▶ _Task directions_
When the word "with" shows up in a line of the data below, copy that whole line.

▶ _Data shown_

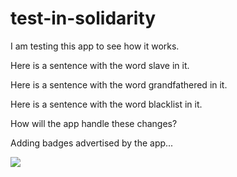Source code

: # test-in-solidarity

I am testing this app to see how it works.

Here is a sentence with the word slave in it.

Here is a sentence with the word grandfathered in it.

Here is a sentence with the word blacklist in it.

How will the app handle these changes?

Adding badges advertised by the app...

[![](https://github.com/jpoehnelt/in-solidarity-bot/raw/main/static//badge-flat.png)](https://github.com/apps/in-solidarity)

▶ _Completed task_
Here is a sentence with the word slave in it.
Here is a sentence with the word grandfathered in it.
Here is a sentence with the word blacklist in it.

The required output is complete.